La Cour d’appel fédérale (ou « CAF ») rendait récemment une décision confirmant qu’au Canada, le texte d’une norme demeure protégé par le droit d’auteur, même lorsqu’il est intégré par référence dans un règlement gouvernemental. La décision dont il est ici question est celle de P.S. Knight Co. Ltd. c. Canadian Standards Association, décision rendue par la CAF le 7 décembre dernier.
L’Association canadienne de normalisation (ou « CSA ») est un organisme à but non lucratif dont le mandat est de créer et d’adopter des normes que pourront ensuite appliquer les entreprises s’adonnant aux types d’activités visées, notamment le Code canadien de l’électricité (le « Code ») dont CSA vend des exemplaires pour son financement.

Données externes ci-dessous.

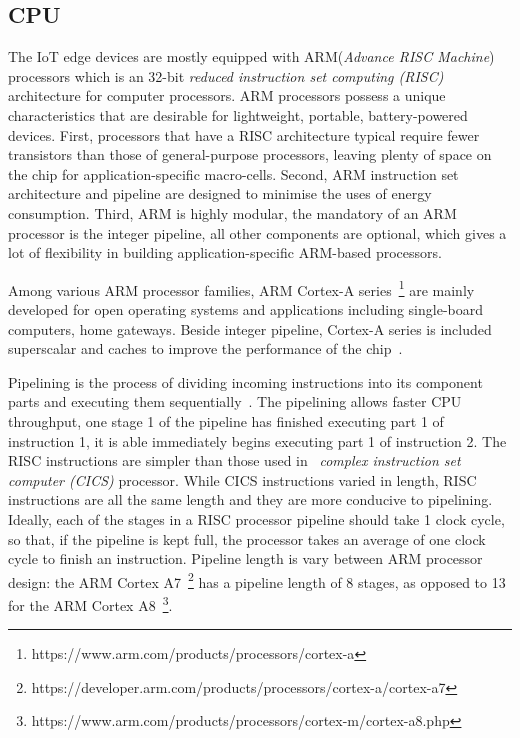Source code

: 
\subsection{CPU}
\label{ss:CPU}

The IoT edge devices are mostly equipped with ARM(\textit{Advance RISC Machine}) processors which is an 32-bit \textit{reduced instruction set computing (RISC)} architecture for computer processors.
ARM processors possess a unique characteristics that are desirable for lightweight, portable, battery-powered devices.
First, processors that have a RISC architecture typical require fewer transistors than those of general-purpose processors, leaving plenty of space on the chip for application-specific macro-cells.
Second, ARM instruction set architecture and pipeline are designed to minimise the uses of energy consumption.
Third, ARM is highly modular, the mandatory of an ARM processor is the integer pipeline, all other components are optional, which gives a lot of flexibility in building application-specific ARM-based processors.

Among various ARM processor families, ARM Cortex-A series~\footnote{https://www.arm.com/products/processors/cortex-a} are mainly developed for open operating systems and applications including single-board computers, home gateways. 
Beside integer pipeline, Cortex-A series is included superscalar and caches to improve the performance of the chip~\citep{Wang:2011}. 

Pipelining is the process of dividing incoming instructions into its component parts and executing them sequentially~\citep{Molnar:1994}.
The pipelining allows faster CPU throughput, one stage 1 of the pipeline has finished executing part 1 of instruction 1, it is able immediately begins executing part 1 of instruction 2.
The RISC instructions are simpler than those used in ~\textit{complex instruction set computer (CICS)} processor.
While CICS instructions varied in length, RISC instructions are all the same length and they are more conducive to pipelining.
Ideally, each of the stages in a RISC processor pipeline should take 1 clock cycle, so that, if the pipeline is kept full, the processor takes an average of one clock cycle to finish an instruction.
Pipeline length is vary between ARM processor design: the ARM Cortex A7~\footnote{https://developer.arm.com/products/processors/cortex-a/cortex-a7} has a pipeline length of 8 stages, as opposed to 13 for the ARM Cortex A8~\footnote{https://www.arm.com/products/processors/cortex-m/cortex-a8.php}.

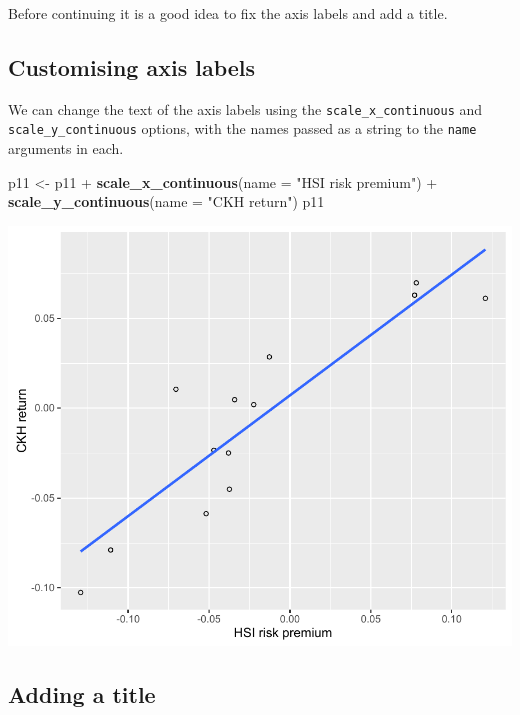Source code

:\documentclass[]{article}
\newenvironment{Shaded}{\begin{snugshade}}{\end{snugshade}}
\newcommand{\KeywordTok}[1]{\textcolor[rgb]{0.13,0.29,0.53}{\textbf{{#1}}}}
\newcommand{\DataTypeTok}[1]{\textcolor[rgb]{0.13,0.29,0.53}{{#1}}}
\newcommand{\StringTok}[1]{\textcolor[rgb]{0.31,0.60,0.02}{{#1}}}
\newcommand{\NormalTok}[1]{{#1}}
\begin{document}
Before continuing it is a good idea to fix the axis labels and add a
title.

\subsection{Customising axis labels}\label{customising-axis-labels}

We can change the text of the axis labels using the
\texttt{scale\_x\_continuous} and \texttt{scale\_y\_continuous} options,
with the names passed as a string to the \texttt{name} arguments in
each.

\begin{Shaded}
\begin{Highlighting}[]
\NormalTok{p11 <-}\StringTok{ }\NormalTok{p11 +}\StringTok{ }\KeywordTok{scale_x_continuous}\NormalTok{(}\DataTypeTok{name =} \StringTok{"HSI risk premium"}\NormalTok{) +}\StringTok{ }
\StringTok{  }\KeywordTok{scale_y_continuous}\NormalTok{(}\DataTypeTok{name =} \StringTok{"CKH return"}\NormalTok{)}
\NormalTok{p11}
\end{Highlighting}
\end{Shaded}

\begin{center}\includegraphics{11_Linear_Regression_Plot_pdf/lr_8-1} \end{center}

\subsection{Adding a title}\label{adding-a-title}
\end{document}
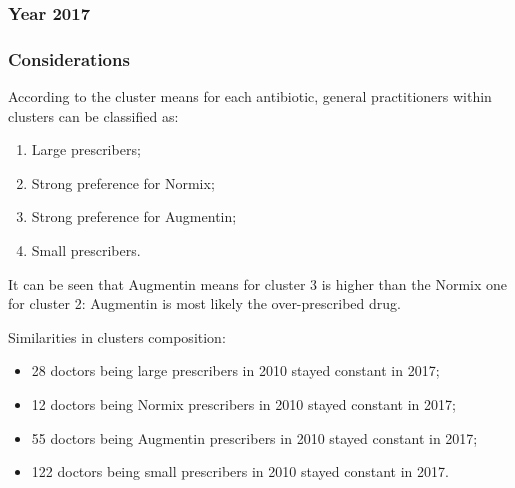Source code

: \subsubsection{Year 2017}
\begin{center}
	\begin{table}[h]
\caption{\small $k$-means with 4 clusters, 2017}
\vspace{-30px}
\end{table}
\end{center}

\subsubsection{Considerations}
According to the cluster means for each antibiotic, general practitioners within clusters can be classified as:
\begin{enumerate}
	\item Large prescribers;
	\item Strong preference for Normix;
	\item Strong preference for Augmentin;
	\item Small prescribers.
\end{enumerate}

It can be seen that Augmentin means for cluster 3 is higher than the Normix one for cluster 2: Augmentin is most likely the over-prescribed drug.

Similarities in clusters composition:
\begin{itemize}
	\item 28 doctors being large prescribers in 2010 stayed constant in 2017;
	\item 12 doctors being Normix prescribers in 2010 stayed constant in 2017;
	\item 55 doctors being Augmentin prescribers in 2010 stayed constant in 2017;
	\item 122 doctors being small prescribers in 2010 stayed constant in 2017.
\end{itemize}

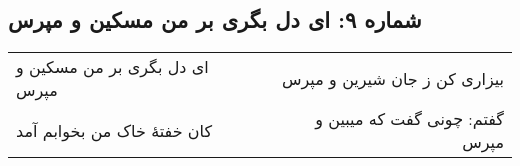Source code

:\begin{center}
\section*{شماره ۹: ای دل بگری بر من مسکین و مپرس}
\label{sec:009}
\begin{longtable}{l p{0.5cm} r}
ای دل بگری بر من مسکین و مپرس
&&
بیزاری کن ز جان شیرین و مپرس
\\
کان خفتهٔ خاک من بخوابم آمد
&&
گفتم: چونی گفت که میبین و مپرس
\\
\end{longtable}
\end{center}
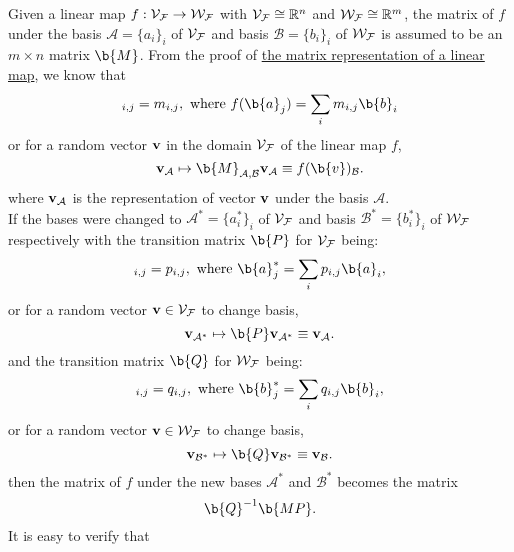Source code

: \begin{corollary} \label{change_of_basis}
    Given a linear map $f: \mathcal{V}_{\mathcal{F}} \to \mathcal{W}_{\mathcal{F}}$ with $\mathcal{V}_{\mathcal{F}} \cong \mathbb{R}^{n}$ and $\mathcal{W}_{\mathcal{F}} \cong \mathbb{R}^{m}$, the matrix of $f$ under the basis $\mathcal{A} = \{a_i\}_i$ of $\mathcal{V}_{\mathcal{F}}$ and basis $\mathcal{B} = \{b_i\}_i$ of $\mathcal{W}_{\mathcal{F}}$ is assumed to be an ${m \times n}$ matrix $\b{M}$. 
    From the proof of \hyperref[matrix of a linear map]{the matrix representation of a linear map}, we know that 
    \begin{equation*}
        [\b{M}]_{i,j} = m_{i,j}, \textnormal{ where } f(\b{a}_j) = \sum_i m_{i,j} \b{b}_i
    \end{equation*}
    or for a random vector $\mathbf{v}$ in the domain $\mathcal{V}_{\mathcal{F}}$ of the linear map $f$,
    \begin{equation*}
        \vv_{\mathcal{A}} \mapsto \b{M}_{\mathcal{A,B}}\vv_{\mathcal{A}} \equiv f(\b{v})_{\mathcal{B}}.
    \end{equation*}
    where $\mathbf{v}_{\mathcal{A}}$ is the representation of vector $\mathbf{v}$ under the basis $\mathcal{A}$.\\
    If the bases were changed to $\mathcal{A^*} = \{a_i^*\}_i$ of $\mathcal{V}_{\mathcal{F}}$ and basis $\mathcal{B^*} = \{b_i^*\}_i$ of $\mathcal{W}_{\mathcal{F}}$ respectively with the transition matrix $\b{P}$ for $\mathcal{V}_{\mathcal{F}}$ being:
    \begin{equation*}
        [\b{P}]_{i,j} = p_{i,j}, \textnormal{ where } \b{a}_j^* = \sum_i p_{i,j} \b{a}_i,
    \end{equation*}
    or for a random vector $\mathbf{v} \in \mathcal{V}_{\mathcal{F}}$ to change basis,
    \begin{equation*}
        \vv_{\mathcal{A^*}} \mapsto \b{P}\vv_{\mathcal{A^*}} \equiv \vv_{\mathcal{A}}.
    \end{equation*}
    and the transition matrix $\b{Q}$ for $\mathcal{W}_{\mathcal{F}}$ being:
    \begin{equation*}
        [\b{Q}]_{i,j} = q_{i,j}, \textnormal{ where } \b{b}_j^* = \sum_i q_{i,j} \b{b}_i,
    \end{equation*}
    or for a random vector $\mathbf{v} \in \mathcal{W}_{\mathcal{F}}$ to change basis,
    \begin{equation*}
        \vv_{\mathcal{B^*}} \mapsto \b{Q}\vv_{\mathcal{B^*}} \equiv \vv_{\mathcal{B}}.
    \end{equation*}
    then the matrix of $f$ under the new bases $\mathcal{A^*}$ and $\mathcal{B^*}$ becomes the matrix $$\b{Q}^{-1}\b{MP}.$$
    It is easy to verify that 
    \begin{equation*}

\end{equation*}
\end{corollary}
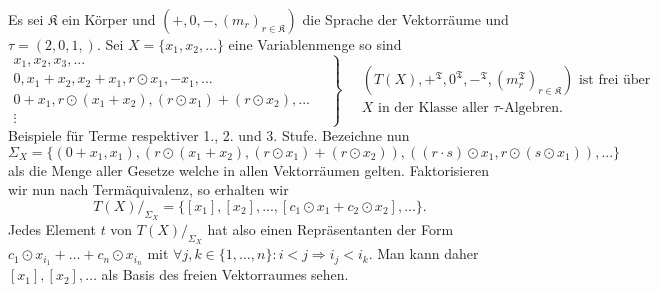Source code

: \begin{example}
    Es sei $\mathfrak{K}$ ein Körper und $(+,0,-,(m_r)_{r\in\mathfrak{K}})$ die Sprache der Vektorräume und $\tau=(2,0,1,)$. Sei
    $X=\{x_1,x_2,\ldots\}$ eine Variablenmenge so sind
    $$ \left. \begin{matrix} x_1, x_2, x_3, ... \\ 0, x_1 + x_2, x_2 + x_1, r\odot x_1, -x_1, ... \\ 0 + x_1, r\odot (x_1+x_2), (r\odot x_1) + (r\odot x_2), ... \\ \vdots \end{matrix} \quad \right\} \quad \begin{matrix} (T(X), +^\mathfrak{T}, 0^\mathfrak{T}, -^\mathfrak{T},(m^\mathfrak{T}_r)_{r\in\mathfrak{K}}) \textrm{ ist frei über} \\ X \textrm{ in der Klasse aller $\tau$-Algebren.} \end{matrix} $$
    Beispiele für Terme respektiver 1., 2. und 3. Stufe. Bezeichne nun
    $$ \Sigma_X = \{ (0 + x_1, x_1), (r \odot (x_1+x_2), (r\odot x_1)+(r\odot x_2)), ((r\cdot s)\odot x_1, r\odot(s\odot x_1)), ... \} $$
    als die Menge aller Gesetze welche in allen Vektorräumen gelten. Faktorisieren wir nun nach Termäquivalenz, so erhalten wir
    $$ T(X) /_{\Sigma_X} = \{ [x_1], [x_2], ..., [c_1\odot x_1 + c_2\odot x_2],... \}. $$
    Jedes Element $t$ von $T(X) /_{\Sigma_X}$ hat also einen Repräsentanten der Form $c_1\odot x_{i_1}+\ldots +c_n\odot x_{i_n}$ mit $\forall j,k\in\{1,\ldots,n\}:i<j\Rightarrow i_j<i_k$.
    Man kann daher $[x_1],[x_2],\ldots$ als Basis des freien Vektorraumes sehen.
\end{example}
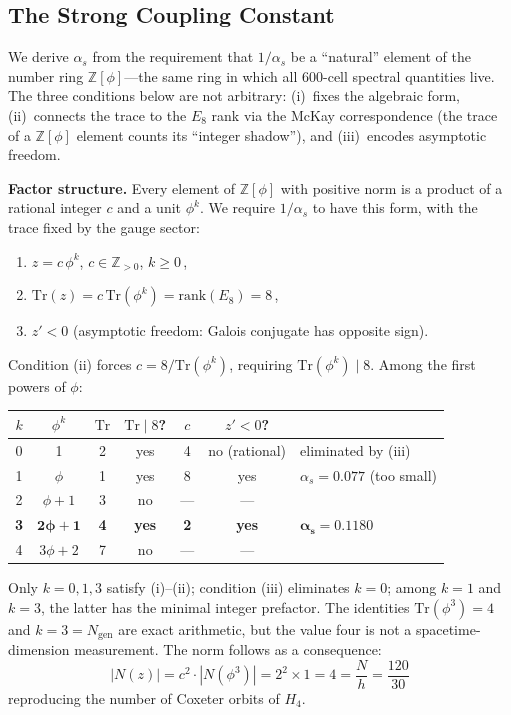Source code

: \documentclass[12pt,a4paper]{article}
\theoremstyle{definition}
\begin{document}
\subsection{The Strong Coupling Constant}

We derive $\alpha_s$ from the requirement that $1/\alpha_s$ be a ``natural'' element of the number ring $\mathbb{Z}[\phi]$---the same ring in which all 600-cell spectral quantities live.  The three conditions below are not arbitrary: (i)~fixes the algebraic form, (ii)~connects the trace to the $E_8$ rank via the McKay correspondence (the trace of a $\mathbb{Z}[\phi]$ element counts its ``integer shadow''), and (iii)~encodes asymptotic freedom.

\textbf{Factor structure.}  Every element of $\mathbb{Z}[\phi]$ with positive norm is a product of a rational integer $c$ and a unit $\phi^k$.  We require $1/\alpha_s$ to have this form, with the trace fixed by the gauge sector:
\begin{enumerate}
\item[(i)] $z = c\,\phi^k$, \;$c \in \mathbb{Z}_{>0}$, \;$k \geq 0$\,,
\item[(ii)] $\mathrm{Tr}(z) = c\,\mathrm{Tr}(\phi^k) = \mathrm{rank}(E_8) = 8$\,,
\item[(iii)] $z' < 0$ \;(asymptotic freedom: Galois conjugate has opposite sign).
\end{enumerate}
Condition (ii) forces $c = 8/\text{Tr}(\phi^k)$, requiring $\text{Tr}(\phi^k) \mid 8$.  Among the first powers of $\phi$:
\begin{center}
\begin{tabular}{ccccccl}
\toprule
$k$ & $\phi^k$ & $\text{Tr}$ & $\text{Tr} \mid 8$? & $c$ & $z'<0$? & \\
\midrule
0 & 1         & 2 & yes & 4 & no (rational) & eliminated by (iii) \\
1 & $\phi$    & 1 & yes & 8 & yes & $\alpha_s = 0.077$ (too small) \\
2 & $\phi+1$  & 3 & no  & --- & --- & \\
\textbf{3} & $\boldsymbol{2\phi+1}$  & \textbf{4} & \textbf{yes} & \textbf{2} & \textbf{yes} & $\boldsymbol{\alpha_s = 0.1180}$ \\
4 & $3\phi+2$ & 7 & no  & --- & --- & \\
\bottomrule
\end{tabular}
\end{center}
Only $k=0,1,3$ satisfy (i)--(ii); condition (iii) eliminates $k=0$; among $k=1$ and $k=3$, the latter has the minimal integer prefactor.  The identities $\mathrm{Tr}(\phi^3)=4$ and $k=3=N_{\mathrm{gen}}$ are exact arithmetic, but the value four is not a spacetime-dimension measurement.  The norm follows as a consequence:
\begin{equation}
|N(z)| = c^2 \cdot |N(\phi^3)| = 2^2 \times 1 = 4 = \frac{N}{h} = \frac{120}{30}
\end{equation}
reproducing the number of Coxeter orbits of $H_4$.
\end{document}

L’affaire en question débute lorsque P.S. Knight Co. Ltd. (« Knight »), un éditeur concurrent de CSA dans le marché, déclare son intention d’offrir un produit concurrent à la version du Code publiée par CSA. CSA poursuit alors Knight en Cour fédérale, laquelle émet une ordonnance d’injonction et permet la saisie des exemplaires de la publication de Knight, en plus de lui ordonner de payer 100 000 $ à CSA en dommages préétablis. Devant une décision si diamétralement opposée à ce qu’elle connaît du droit américain, Knight interjette appel devant la CAF, d’où la décision qui nous intéresse aujourd’hui.
Malheureusement pour Knight, la CAF n’entend aucunement importer en droit canadien les règles américaines touchant les œuvres issues du gouvernement. Bien qu’aux États-Unis les publications gouvernementales cessent habituellement d’être protégées par le régime du droit d’auteur, la situation juridique au Canada est fort différente. Rien dans notre Loi sur le droit d’auteur ne s’oppose à ce qu’une œuvre intégrée par référence dans un règlement ne soit protégée par le droit d’auteur.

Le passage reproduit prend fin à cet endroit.